▶ **Requirement**:
Return the records from the first line through the line containing "Deploy app to cloud", and leave out the pictures.

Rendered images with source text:
◆ ◆ ◆ ◆ ◆

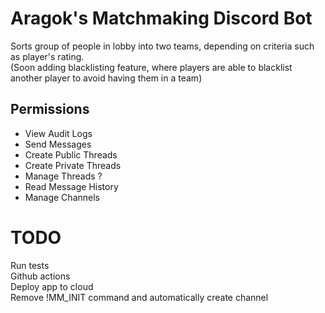 # Aragok's Matchmaking Discord Bot

Sorts group of people in lobby into two teams, depending on criteria such as player's rating.  
(Soon adding blacklisting feature, where players are able to blacklist another player to avoid having them in a team)

## Permissions

- View Audit Logs
- Send Messages
- Create Public Threads
- Create Private Threads
- Manage Threads ?
- Read Message History
- Manage Channels

# TODO

Run tests  
Github actions  
Deploy app to cloud  
Remove !MM_INIT command and automatically create channel
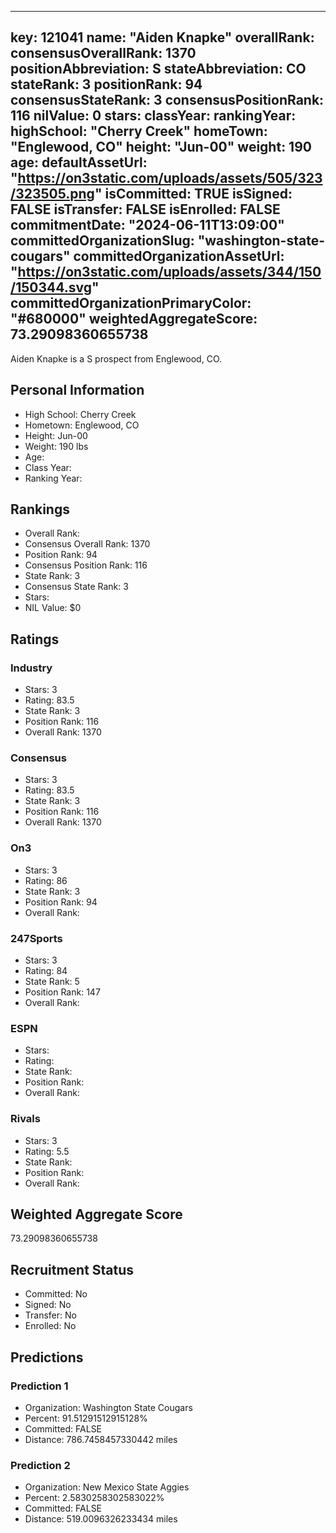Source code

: ---
  key: 121041
  name: "Aiden Knapke"
  overallRank: 
  consensusOverallRank: 1370
  positionAbbreviation: S
  stateAbbreviation: CO
  stateRank: 3
  positionRank: 94
  consensusStateRank: 3
  consensusPositionRank: 116
  nilValue: 0
  stars: 
  classYear: 
  rankingYear: 
  highSchool: "Cherry Creek"
  homeTown: "Englewood, CO"
  height: "Jun-00"
  weight: 190
  age: 
  defaultAssetUrl: "https://on3static.com/uploads/assets/505/323/323505.png"
  isCommitted: TRUE
  isSigned: FALSE
  isTransfer: FALSE
  isEnrolled: FALSE
  commitmentDate: "2024-06-11T13:09:00"
  committedOrganizationSlug: "washington-state-cougars"
  committedOrganizationAssetUrl: "https://on3static.com/uploads/assets/344/150/150344.svg"
  committedOrganizationPrimaryColor: "#680000"
  weightedAggregateScore: 73.29098360655738
  ---
  
  Aiden Knapke is a S prospect from Englewood, CO.
  
  ## Personal Information
  - High School: Cherry Creek
  - Hometown: Englewood, CO
  - Height: Jun-00
  - Weight: 190 lbs
  - Age: 
  - Class Year: 
  - Ranking Year: 
  
  ## Rankings
  - Overall Rank: 
  - Consensus Overall Rank: 1370
  - Position Rank: 94
  - Consensus Position Rank: 116
  - State Rank: 3
  - Consensus State Rank: 3
  - Stars: 
  - NIL Value: $0
  
  ## Ratings
  
  ### Industry
  - Stars: 3
  - Rating: 83.5
  - State Rank: 3
  - Position Rank: 116
  - Overall Rank: 1370
  
  ### Consensus
  - Stars: 3
  - Rating: 83.5
  - State Rank: 3
  - Position Rank: 116
  - Overall Rank: 1370
  
  ### On3
  - Stars: 3
  - Rating: 86
  - State Rank: 3
  - Position Rank: 94
  - Overall Rank: 
  
  ### 247Sports
  - Stars: 3
  - Rating: 84
  - State Rank: 5
  - Position Rank: 147
  - Overall Rank: 
  
  ### ESPN
  - Stars: 
  - Rating: 
  - State Rank: 
  - Position Rank: 
  - Overall Rank: 
  
  ### Rivals
  - Stars: 3
  - Rating: 5.5
  - State Rank: 
  - Position Rank: 
  - Overall Rank: 
  
  ## Weighted Aggregate Score
  73.29098360655738
  
  ## Recruitment Status
  - Committed: No
  - Signed: No
  - Transfer: No
  - Enrolled: No
  
  
  
  ## Predictions
  
  ### Prediction 1
  - Organization: Washington State Cougars
  - Percent: 91.51291512915128%
  - Committed: FALSE
  - Distance: 786.7458457330442 miles
  
  ### Prediction 2
  - Organization: New Mexico State Aggies
  - Percent: 2.5830258302583022%
  - Committed: FALSE
  - Distance: 519.0096326233434 miles
  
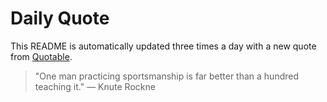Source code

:# Daily Quote


This README is automatically updated three times a day with a new quote from [Quotable](https://github.com/lukePeavey/quotable).













































> "One man practicing sportsmanship is far better than a hundred teaching it."
> — Knute Rockne
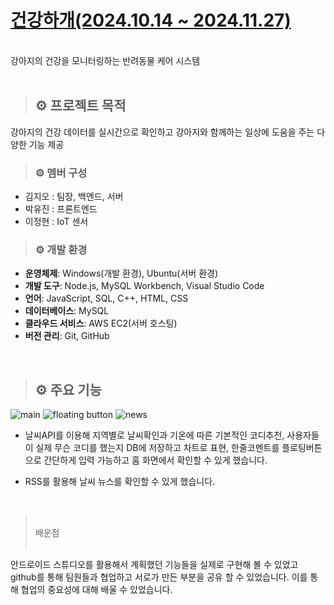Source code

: # [**건강하개**(2024.10.14 ~ 2024.11.27)](https://github.com/pu-ppym/dogcare)

<br>
강아지의 건강을 모니터링하는 반려동물 케어 시스템
<br/><br/>

>## ⚙️ 프로젝트 목적
강아지의 건강 데이터를 실시간으로 확인하고 강아지와 함께하는 일상에 도움을 주는 다양한 기능 제공


>### ⚙️ 멤버 구성
- 김지오 : 팀장, 백엔드, 서버
- 박유진 : 프론트엔드
- 이정현 : IoT 센서


>### ⚙️ 개발 환경

- **운영체제**: Windows(개발 환경), Ubuntu(서버 환경)
- **개발 도구**: Node.js, MySQL Workbench, Visual Studio Code
- **언어**: JavaScript, SQL, C++, HTML, CSS
- **데이터베이스**: MySQL
- **클라우드 서비스**: AWS EC2(서버 호스팅)
- **버전 관리**: Git, GitHub

<br>

>## ⚙️ 주요 기능



![main](https://steemitimages.com/250x0//https://i.esdrop.com/d/zap37G3xKb.PNG) 
![floating button](https://steemitimages.com/250x0//https://i.esdrop.com/d/lgMPtN0icG.PNG)
![news](https://steemitimages.com/250x0//https://i.esdrop.com/d/oyig56O7pZ.PNG)


- 날씨API를 이용해 지역별로 날씨확인과 기온에 따른 기본적인 코디추천, 사용자들이 실제 무슨 코디를 했는지 DB에 저장하고 차트로 표현, 한줄코멘트를 플로팅버튼으로 간단하게 입력 가능하고 홈 화면에서 확인할 수 있게 했습니다.

- RSS를 활용해 날씨 뉴스를 확인할 수 있게 했습니다.

<br/>

> <br/>배운점<br/><br/>


안드로이드 스튜디오를 활용해서 계획했던 기능들을 실제로 구현해 볼 수 있었고 github를 통해 팀원들과 협업하고 서로가 만든 부분을 공유 할 수 있었습니다. 이를 통해 협업의 중요성에 대해 배울 수 있었습니다.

◆ ◆ ◆ ◆ ◆

▶ **Completed exercise**:
 # Aragok's Matchmaking Discord Bot

Sorts group of people in lobby into two teams, depending on criteria such as player's rating.  
(Soon adding blacklisting feature, where players are able to blacklist another player to avoid having them in a team)

## Permissions

- View Audit Logs
- Send Messages
- Create Public Threads
- Create Private Threads
- Manage Threads ?
- Read Message History
- Manage Channels

# TODO

Run tests  
Github actions  
Deploy app to cloud  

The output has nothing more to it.